Could you filter the records below and keep only the lines with the word "Pool"?

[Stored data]
##########
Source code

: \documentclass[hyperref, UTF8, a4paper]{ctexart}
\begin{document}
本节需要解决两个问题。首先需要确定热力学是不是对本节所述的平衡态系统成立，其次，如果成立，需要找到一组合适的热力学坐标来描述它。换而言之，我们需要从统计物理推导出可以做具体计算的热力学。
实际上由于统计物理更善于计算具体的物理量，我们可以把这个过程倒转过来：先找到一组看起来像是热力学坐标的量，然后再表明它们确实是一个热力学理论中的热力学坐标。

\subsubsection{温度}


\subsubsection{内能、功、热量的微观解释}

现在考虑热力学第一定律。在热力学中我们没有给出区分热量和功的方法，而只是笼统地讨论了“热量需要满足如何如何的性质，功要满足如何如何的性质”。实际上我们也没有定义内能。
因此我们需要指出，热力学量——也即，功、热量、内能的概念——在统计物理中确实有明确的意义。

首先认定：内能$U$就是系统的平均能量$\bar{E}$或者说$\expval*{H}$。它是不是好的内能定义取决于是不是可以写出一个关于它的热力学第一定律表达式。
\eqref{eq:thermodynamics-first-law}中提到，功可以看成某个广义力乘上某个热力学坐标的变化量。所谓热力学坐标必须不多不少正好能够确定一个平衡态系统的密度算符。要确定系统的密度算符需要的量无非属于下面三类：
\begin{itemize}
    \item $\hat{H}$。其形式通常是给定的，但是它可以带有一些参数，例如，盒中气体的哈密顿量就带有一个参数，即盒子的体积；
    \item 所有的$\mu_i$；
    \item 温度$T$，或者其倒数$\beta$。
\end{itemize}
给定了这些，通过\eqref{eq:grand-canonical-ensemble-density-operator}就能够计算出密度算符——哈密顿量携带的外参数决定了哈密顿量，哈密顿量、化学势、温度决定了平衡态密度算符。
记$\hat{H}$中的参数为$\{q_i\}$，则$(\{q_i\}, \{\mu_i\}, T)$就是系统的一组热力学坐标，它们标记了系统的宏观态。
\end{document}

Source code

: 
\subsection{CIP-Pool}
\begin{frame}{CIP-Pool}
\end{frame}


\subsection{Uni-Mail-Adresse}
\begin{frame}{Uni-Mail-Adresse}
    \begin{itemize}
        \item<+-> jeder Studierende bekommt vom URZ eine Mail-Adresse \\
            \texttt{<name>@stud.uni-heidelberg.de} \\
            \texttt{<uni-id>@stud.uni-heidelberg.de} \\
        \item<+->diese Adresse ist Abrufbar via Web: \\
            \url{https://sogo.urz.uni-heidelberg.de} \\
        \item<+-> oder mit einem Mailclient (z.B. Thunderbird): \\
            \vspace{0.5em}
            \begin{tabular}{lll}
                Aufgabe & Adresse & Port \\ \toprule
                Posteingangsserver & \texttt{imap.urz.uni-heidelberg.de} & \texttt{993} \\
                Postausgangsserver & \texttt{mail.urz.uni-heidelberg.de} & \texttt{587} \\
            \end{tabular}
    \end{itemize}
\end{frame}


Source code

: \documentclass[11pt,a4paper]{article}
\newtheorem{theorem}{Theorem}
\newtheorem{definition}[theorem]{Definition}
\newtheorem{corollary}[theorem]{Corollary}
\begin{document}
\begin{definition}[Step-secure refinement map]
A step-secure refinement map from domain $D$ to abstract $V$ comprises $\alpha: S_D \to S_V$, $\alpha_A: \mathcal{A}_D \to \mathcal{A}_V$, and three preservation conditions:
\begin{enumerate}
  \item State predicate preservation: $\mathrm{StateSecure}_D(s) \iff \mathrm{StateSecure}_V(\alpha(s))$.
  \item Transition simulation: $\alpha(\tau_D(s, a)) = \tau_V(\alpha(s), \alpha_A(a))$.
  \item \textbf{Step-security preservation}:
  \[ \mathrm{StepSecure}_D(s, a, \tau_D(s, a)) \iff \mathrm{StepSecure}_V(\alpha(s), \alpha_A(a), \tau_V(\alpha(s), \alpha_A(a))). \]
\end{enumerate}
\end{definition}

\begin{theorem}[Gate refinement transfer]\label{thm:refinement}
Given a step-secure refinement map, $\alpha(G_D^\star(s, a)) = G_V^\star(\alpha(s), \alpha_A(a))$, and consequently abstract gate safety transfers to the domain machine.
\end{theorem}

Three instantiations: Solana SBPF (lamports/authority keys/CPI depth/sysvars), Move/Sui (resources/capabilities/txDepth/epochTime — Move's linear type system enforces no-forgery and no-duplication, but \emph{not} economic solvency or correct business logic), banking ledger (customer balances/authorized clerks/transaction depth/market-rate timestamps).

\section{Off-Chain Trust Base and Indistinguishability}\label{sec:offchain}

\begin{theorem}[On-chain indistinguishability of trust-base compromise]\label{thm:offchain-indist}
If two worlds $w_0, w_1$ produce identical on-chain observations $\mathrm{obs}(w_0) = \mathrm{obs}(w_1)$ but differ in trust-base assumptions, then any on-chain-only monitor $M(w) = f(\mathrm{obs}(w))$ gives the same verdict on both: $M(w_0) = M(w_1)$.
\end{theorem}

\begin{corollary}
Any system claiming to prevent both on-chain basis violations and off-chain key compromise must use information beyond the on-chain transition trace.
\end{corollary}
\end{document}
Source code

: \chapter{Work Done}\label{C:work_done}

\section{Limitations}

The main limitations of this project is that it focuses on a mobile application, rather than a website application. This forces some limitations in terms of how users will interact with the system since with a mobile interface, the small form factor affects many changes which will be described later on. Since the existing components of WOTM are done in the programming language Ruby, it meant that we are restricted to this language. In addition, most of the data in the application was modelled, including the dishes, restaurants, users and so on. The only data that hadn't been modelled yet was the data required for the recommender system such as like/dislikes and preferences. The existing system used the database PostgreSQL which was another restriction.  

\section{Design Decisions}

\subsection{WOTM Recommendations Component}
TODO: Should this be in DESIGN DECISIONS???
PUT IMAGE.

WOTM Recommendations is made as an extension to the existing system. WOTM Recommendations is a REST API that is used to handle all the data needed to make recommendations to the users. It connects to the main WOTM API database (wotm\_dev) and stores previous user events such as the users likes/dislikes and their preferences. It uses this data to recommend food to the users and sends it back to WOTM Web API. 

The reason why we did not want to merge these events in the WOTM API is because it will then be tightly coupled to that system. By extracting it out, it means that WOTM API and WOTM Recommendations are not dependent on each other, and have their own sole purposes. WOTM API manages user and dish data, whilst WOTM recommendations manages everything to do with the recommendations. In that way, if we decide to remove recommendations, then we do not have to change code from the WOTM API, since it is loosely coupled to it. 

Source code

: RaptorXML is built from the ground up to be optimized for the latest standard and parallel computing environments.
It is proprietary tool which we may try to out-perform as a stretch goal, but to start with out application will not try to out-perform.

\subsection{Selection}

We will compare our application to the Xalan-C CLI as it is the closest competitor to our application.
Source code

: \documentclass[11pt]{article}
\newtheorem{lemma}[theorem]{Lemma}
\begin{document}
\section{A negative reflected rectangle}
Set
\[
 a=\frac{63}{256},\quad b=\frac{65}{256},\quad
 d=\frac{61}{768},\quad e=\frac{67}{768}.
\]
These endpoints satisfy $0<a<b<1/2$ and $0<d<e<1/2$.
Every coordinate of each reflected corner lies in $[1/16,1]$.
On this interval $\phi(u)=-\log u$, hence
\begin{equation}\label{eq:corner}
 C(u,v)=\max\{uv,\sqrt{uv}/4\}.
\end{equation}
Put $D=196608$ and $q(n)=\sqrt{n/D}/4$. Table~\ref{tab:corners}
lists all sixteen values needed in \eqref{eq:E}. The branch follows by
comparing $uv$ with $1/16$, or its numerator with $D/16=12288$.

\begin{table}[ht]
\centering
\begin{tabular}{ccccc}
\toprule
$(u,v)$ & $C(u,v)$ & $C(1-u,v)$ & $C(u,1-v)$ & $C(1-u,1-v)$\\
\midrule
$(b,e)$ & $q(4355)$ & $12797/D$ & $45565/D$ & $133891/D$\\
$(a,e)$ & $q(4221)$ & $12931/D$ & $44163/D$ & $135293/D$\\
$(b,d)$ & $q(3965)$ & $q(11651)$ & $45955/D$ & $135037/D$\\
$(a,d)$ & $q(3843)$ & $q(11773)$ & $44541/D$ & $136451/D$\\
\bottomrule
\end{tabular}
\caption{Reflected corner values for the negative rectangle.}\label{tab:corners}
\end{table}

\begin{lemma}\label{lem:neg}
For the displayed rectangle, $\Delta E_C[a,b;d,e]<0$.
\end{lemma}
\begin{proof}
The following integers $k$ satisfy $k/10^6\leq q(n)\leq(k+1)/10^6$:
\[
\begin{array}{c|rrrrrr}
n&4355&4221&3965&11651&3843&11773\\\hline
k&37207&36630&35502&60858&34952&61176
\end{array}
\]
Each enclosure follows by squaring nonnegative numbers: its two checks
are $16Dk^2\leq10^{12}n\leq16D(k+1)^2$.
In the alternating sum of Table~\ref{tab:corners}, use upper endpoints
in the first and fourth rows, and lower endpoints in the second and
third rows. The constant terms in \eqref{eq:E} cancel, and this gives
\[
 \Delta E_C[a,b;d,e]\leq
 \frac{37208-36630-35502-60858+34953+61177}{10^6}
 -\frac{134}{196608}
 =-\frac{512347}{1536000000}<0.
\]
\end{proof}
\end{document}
##########
* [ANSWER TO THIS PROBLEM]:
\subsection{CIP-Pool}
\begin{frame}{CIP-Pool}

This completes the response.